Anyway, I plan on continuing my extreme formative assessment this week as work with special right triangles and their trig ratios. We'll see how it goes.

I'm admittedly jumping in a bit late to know your system, but a few questions come to mind:

ReplyDelete1) Why not just post your answers and have students check their own? From my experience, a good chunk of the students can figure out what they did wrong after they see the correct answer and are given some time to re-work the problem. It may shorten you line for questions a bit at the very least. Maybe you have an alternate rationale for making yourself the answer provider, again, I'm jumping in here without having read any of your other posts.

2) This post describes what your classroom looks like on a daily basis, I'm assuming. What do your more formal (tests, quizzes, etc.) look like? Are you doing assessments weekly? by chapter? How are you reporting these scores? Using a 100 point scale? 4 point lykert scale by learning target?

Looking forward to learning along with you. I'm working on tweaking my system this semester a bit. It looks like you've been keeping up over at meta musings. Keep up the good work yourself!

Matt,

ReplyDeleteOk...let me see if I can answer everthing...

(1) Good question. I have just hung up the answers, but I was not able to see who is doing what. I found that a few of my students might just copy down may answers and not give a hoot. The way I am doing it right now (and it could change in a week), I feel I can see exactly what my students can and can't do with respect to the current content. I am ok with a group of kids around me. It is typically no more than four or five, and as long as they are all paying attention to any feedback I am giving, I am ok with it. I do not give daily homework, so this is their chance to practice. If there is something they do not complete in class, then they need to complete it and show me the next day.

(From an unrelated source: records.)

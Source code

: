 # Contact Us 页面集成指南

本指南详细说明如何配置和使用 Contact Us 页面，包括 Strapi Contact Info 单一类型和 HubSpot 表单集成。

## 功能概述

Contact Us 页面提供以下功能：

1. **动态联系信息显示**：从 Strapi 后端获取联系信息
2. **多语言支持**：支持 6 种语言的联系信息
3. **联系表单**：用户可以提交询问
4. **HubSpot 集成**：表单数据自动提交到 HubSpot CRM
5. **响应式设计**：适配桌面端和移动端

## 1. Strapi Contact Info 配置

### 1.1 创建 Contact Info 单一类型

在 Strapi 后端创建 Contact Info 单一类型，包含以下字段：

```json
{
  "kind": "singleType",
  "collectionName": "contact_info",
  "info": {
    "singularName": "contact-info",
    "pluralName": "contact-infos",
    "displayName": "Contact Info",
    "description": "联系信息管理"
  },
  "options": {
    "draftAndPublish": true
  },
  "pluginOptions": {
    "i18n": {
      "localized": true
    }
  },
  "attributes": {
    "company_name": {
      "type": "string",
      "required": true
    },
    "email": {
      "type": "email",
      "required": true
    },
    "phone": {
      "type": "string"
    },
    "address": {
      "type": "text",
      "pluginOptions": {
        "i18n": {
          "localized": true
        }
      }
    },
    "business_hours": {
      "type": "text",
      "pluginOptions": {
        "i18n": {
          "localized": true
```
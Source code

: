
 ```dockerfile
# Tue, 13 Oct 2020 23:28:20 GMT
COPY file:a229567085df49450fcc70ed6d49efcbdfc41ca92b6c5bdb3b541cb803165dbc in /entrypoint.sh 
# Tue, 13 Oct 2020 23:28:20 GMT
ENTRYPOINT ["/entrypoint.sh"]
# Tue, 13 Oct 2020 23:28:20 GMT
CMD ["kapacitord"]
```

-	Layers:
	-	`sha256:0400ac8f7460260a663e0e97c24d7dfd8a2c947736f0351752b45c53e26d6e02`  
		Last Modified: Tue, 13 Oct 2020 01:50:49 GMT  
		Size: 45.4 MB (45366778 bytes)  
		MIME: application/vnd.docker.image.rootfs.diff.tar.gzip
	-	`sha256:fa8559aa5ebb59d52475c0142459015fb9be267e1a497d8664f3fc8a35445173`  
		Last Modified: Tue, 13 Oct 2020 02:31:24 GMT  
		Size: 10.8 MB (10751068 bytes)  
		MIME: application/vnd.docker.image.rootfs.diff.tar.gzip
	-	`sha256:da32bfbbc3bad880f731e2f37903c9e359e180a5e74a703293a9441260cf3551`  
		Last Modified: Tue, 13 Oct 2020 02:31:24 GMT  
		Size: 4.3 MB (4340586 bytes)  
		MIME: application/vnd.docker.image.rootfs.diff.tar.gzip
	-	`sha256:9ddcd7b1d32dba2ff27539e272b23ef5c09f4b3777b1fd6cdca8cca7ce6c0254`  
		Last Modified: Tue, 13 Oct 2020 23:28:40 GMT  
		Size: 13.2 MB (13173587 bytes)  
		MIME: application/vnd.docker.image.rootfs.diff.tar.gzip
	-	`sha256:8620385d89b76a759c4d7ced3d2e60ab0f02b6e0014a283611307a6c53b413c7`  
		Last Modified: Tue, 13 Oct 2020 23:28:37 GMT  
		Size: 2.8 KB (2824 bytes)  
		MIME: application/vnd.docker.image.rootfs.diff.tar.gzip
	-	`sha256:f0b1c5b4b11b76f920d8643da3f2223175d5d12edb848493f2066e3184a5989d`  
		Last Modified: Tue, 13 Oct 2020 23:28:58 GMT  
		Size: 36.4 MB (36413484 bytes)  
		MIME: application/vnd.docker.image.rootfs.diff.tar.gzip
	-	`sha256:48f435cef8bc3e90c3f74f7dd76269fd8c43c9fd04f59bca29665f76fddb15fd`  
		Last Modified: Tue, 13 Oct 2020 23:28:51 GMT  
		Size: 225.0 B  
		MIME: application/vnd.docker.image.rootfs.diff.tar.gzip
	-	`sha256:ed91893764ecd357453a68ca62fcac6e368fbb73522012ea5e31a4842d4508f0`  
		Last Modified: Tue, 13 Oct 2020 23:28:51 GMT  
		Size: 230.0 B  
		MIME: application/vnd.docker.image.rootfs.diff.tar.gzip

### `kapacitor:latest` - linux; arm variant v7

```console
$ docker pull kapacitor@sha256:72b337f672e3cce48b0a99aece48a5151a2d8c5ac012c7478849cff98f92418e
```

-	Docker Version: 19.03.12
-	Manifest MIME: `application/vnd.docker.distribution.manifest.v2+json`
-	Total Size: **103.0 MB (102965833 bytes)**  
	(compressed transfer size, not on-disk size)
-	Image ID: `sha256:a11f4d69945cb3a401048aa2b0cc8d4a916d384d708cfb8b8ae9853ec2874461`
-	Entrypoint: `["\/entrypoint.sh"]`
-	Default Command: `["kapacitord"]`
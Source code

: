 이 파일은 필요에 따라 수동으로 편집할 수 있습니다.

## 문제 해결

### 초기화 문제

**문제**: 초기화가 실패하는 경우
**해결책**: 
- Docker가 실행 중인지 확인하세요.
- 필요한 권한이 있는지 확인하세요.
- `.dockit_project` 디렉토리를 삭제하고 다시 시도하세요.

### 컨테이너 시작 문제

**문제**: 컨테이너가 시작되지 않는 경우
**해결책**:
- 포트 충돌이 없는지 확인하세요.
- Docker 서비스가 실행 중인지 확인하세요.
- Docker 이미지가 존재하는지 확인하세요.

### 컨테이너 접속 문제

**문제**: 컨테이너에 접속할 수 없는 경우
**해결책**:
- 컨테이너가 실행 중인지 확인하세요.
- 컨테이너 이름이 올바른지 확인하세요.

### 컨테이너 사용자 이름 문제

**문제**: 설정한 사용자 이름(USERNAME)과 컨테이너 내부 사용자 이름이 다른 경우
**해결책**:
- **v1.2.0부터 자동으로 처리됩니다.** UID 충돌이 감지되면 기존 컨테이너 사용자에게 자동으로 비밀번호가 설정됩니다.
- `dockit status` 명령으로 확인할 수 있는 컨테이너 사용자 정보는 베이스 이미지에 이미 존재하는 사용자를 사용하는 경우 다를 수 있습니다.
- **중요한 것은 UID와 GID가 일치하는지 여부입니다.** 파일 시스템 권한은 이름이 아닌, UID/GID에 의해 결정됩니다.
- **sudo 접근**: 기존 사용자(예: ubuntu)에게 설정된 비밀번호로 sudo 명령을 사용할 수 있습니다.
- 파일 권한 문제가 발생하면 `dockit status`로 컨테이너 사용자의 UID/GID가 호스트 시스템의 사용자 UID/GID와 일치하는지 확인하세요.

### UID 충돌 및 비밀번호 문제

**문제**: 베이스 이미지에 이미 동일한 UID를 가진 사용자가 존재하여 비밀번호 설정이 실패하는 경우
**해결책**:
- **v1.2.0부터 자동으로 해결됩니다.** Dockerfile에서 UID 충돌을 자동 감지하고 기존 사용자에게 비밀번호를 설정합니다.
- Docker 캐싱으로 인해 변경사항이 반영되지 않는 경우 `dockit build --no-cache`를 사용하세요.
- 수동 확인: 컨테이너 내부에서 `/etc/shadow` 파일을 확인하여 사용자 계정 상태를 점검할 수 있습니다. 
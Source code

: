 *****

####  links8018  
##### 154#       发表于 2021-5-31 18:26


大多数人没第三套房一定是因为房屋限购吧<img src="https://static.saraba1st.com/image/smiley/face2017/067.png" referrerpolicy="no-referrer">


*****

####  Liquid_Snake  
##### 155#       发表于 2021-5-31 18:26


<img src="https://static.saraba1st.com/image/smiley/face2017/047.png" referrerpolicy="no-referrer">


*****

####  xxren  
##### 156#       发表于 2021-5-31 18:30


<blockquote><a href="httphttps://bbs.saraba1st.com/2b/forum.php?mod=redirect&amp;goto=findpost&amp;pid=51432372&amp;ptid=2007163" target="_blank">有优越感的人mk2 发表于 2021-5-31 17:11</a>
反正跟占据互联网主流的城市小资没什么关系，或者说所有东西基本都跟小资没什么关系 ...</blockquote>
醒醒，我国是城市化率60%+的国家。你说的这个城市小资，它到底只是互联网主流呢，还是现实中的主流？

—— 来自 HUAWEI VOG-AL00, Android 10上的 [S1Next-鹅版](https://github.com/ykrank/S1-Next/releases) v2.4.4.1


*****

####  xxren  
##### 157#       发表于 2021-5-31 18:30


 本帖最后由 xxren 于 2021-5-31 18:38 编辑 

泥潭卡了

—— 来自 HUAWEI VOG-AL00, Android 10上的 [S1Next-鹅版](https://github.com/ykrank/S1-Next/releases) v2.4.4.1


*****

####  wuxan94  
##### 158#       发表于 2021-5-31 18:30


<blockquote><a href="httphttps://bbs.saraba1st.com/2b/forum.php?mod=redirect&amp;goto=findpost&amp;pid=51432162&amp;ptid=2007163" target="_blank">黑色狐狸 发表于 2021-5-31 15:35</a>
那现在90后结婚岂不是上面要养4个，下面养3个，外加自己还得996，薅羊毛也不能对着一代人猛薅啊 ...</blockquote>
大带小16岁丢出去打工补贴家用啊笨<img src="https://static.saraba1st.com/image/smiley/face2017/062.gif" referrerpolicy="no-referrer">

(2) For the most part, this is a daily thing. I usually give a formal quiz every Friday. Last Friday's quiz was two right triangles - one with two sides, one with a side and an acute angle - that they had to solve. I essentially looked to see if they could find angles when needed or find sides when needed (my learning targets).

We do have a text book (Discovering Geometry) that we follow (sort of). I try to get as much of the geometry done by March so my students are ready for the state graduation tests given to 10th graders in March.

I report the scores as a raw scores, but I try to fudge them to reflect their understanding of the content. So if a student could not find the sides of the triangle, but could find the angles, I considered that to be average or a 70%. Of course, they can come in and retake the quiz any time.